[Stored data entries]
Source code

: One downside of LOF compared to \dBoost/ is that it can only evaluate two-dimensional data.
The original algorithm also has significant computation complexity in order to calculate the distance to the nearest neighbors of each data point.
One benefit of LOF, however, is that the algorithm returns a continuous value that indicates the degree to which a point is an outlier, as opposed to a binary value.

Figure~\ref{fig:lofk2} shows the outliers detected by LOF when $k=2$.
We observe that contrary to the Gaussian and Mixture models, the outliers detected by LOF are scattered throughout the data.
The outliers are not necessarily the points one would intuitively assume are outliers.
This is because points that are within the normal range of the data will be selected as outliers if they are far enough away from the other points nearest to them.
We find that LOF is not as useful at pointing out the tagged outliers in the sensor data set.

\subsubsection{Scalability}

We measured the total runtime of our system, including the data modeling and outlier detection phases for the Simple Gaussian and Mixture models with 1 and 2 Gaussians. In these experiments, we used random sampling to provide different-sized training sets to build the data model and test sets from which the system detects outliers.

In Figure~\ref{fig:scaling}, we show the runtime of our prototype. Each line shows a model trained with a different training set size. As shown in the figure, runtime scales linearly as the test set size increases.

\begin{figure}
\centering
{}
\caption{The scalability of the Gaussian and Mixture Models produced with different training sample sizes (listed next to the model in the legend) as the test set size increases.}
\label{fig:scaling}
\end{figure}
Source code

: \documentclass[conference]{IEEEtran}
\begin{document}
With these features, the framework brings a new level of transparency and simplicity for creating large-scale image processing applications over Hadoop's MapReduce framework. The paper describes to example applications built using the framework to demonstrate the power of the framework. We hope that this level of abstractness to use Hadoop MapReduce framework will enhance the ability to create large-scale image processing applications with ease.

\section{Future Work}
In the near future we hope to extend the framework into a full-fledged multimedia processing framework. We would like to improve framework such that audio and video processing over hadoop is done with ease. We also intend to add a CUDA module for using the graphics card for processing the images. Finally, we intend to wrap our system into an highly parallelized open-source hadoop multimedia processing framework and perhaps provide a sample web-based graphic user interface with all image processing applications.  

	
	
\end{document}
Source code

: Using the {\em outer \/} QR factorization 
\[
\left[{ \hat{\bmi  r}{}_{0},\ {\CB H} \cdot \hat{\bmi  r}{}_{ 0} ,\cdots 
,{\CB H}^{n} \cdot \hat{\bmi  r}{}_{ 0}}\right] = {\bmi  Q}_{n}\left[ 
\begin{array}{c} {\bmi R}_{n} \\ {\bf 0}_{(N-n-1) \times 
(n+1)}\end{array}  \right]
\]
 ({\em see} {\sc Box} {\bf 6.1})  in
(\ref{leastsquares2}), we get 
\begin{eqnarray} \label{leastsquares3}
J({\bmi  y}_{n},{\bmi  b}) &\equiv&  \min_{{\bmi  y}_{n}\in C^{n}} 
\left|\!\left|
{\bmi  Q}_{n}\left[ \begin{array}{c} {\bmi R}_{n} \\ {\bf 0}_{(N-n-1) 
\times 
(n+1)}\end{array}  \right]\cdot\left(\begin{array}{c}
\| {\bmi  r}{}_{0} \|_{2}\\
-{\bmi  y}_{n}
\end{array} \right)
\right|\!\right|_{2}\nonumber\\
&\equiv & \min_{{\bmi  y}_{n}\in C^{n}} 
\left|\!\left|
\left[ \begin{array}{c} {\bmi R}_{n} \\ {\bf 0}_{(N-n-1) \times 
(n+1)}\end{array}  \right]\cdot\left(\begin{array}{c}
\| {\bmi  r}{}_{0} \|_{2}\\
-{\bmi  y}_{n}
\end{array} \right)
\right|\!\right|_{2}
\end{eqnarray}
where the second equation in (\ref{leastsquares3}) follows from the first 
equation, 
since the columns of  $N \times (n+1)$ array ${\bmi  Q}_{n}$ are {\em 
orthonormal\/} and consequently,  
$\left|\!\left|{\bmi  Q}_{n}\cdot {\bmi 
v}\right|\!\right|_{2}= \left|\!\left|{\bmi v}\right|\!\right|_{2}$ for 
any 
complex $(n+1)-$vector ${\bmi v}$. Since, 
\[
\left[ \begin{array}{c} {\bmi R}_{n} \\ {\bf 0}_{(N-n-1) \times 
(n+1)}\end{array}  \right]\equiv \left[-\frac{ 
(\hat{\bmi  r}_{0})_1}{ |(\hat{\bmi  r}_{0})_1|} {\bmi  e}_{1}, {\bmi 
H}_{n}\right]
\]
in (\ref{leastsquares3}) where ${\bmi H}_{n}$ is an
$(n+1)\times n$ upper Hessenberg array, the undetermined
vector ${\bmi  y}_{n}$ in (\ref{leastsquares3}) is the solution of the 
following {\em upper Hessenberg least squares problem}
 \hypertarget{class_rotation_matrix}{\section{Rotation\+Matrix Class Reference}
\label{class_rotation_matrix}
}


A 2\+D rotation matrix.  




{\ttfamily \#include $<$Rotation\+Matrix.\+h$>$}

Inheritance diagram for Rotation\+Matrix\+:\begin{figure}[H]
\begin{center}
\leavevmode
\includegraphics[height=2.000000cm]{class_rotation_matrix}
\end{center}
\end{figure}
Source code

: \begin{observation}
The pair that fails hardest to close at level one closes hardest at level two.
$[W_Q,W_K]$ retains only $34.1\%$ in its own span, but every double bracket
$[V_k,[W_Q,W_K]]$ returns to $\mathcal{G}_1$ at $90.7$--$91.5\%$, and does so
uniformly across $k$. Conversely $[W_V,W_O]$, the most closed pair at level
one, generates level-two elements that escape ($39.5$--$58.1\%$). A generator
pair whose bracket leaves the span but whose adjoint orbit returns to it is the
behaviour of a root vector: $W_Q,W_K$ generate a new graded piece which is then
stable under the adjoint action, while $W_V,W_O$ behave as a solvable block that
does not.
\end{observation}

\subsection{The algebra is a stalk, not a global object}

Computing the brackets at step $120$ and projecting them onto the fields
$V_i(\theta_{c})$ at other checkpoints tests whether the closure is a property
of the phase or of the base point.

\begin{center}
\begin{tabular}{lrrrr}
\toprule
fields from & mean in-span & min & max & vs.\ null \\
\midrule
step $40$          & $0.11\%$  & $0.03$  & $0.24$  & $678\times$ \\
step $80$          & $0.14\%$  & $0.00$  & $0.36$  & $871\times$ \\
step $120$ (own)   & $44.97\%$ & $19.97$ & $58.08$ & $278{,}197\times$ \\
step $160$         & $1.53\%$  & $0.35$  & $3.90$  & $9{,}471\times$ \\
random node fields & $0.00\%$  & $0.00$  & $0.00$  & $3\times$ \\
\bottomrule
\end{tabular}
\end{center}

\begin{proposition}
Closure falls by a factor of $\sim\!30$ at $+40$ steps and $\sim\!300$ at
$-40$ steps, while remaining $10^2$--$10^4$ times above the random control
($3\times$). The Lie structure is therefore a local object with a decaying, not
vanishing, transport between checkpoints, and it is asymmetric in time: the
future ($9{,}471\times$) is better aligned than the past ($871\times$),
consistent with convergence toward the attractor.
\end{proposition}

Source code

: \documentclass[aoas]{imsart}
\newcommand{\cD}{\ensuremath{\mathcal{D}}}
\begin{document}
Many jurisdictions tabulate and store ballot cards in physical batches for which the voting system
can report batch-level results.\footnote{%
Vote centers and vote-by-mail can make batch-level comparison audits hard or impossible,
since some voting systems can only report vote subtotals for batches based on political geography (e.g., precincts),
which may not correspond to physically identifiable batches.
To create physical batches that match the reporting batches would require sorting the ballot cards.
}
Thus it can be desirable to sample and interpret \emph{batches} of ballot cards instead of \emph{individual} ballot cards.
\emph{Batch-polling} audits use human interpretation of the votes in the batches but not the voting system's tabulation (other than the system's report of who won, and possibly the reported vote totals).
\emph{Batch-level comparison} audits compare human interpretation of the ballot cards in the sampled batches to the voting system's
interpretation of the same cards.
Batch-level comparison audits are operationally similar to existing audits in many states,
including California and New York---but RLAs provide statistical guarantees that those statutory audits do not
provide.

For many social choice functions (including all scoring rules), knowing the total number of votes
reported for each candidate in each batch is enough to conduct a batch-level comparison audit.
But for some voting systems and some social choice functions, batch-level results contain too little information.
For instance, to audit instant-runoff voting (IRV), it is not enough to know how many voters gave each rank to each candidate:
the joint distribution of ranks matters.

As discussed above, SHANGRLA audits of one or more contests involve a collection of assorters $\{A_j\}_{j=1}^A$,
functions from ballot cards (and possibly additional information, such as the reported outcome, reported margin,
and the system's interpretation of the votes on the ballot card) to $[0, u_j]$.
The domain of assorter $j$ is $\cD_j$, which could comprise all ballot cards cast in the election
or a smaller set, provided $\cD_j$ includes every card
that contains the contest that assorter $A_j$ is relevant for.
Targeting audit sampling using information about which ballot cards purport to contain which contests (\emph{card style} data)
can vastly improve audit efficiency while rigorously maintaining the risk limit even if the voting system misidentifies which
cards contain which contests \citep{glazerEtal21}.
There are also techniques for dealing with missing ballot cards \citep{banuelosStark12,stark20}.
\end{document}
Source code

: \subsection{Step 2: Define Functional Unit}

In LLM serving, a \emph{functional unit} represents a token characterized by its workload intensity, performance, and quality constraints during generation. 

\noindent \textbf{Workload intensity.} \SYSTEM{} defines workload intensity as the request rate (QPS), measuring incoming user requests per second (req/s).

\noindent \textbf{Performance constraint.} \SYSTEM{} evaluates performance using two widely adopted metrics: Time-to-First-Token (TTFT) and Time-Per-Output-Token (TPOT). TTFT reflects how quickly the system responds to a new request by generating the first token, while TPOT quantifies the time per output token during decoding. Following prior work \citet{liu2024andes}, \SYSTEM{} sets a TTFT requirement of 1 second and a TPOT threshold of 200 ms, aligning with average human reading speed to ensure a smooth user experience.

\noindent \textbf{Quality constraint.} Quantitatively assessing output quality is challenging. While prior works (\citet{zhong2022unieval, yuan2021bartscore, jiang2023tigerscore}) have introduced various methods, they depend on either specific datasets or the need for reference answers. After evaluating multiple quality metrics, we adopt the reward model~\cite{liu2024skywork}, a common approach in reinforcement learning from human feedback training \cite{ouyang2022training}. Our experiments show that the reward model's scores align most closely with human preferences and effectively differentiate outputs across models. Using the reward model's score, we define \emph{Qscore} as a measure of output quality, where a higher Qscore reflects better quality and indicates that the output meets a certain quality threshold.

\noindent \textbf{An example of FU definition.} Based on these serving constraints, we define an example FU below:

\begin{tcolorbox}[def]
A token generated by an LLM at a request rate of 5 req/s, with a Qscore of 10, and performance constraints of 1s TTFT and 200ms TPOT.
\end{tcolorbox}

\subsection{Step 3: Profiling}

(Try it): Going back over the entries above, copy word for word every line from the one that has "can report batch-level" on through the one that has "For many social".

(Task answer):
can report batch-level results.\footnote{%
Vote centers and vote-by-mail can make batch-level comparison audits hard or impossible,
since some voting systems can only report vote subtotals for batches based on political geography (e.g., precincts),
which may not correspond to physically identifiable batches.
To create physical batches that match the reporting batches would require sorting the ballot cards.
}
Thus it can be desirable to sample and interpret \emph{batches} of ballot cards instead of \emph{individual} ballot cards.
\emph{Batch-polling} audits use human interpretation of the votes in the batches but not the voting system's tabulation (other than the system's report of who won, and possibly the reported vote totals).
\emph{Batch-level comparison} audits compare human interpretation of the ballot cards in the sampled batches to the voting system's
interpretation of the same cards.
Batch-level comparison audits are operationally similar to existing audits in many states,
including California and New York---but RLAs provide statistical guarantees that those statutory audits do not
provide.

For many social choice functions (including all scoring rules), knowing the total number of votes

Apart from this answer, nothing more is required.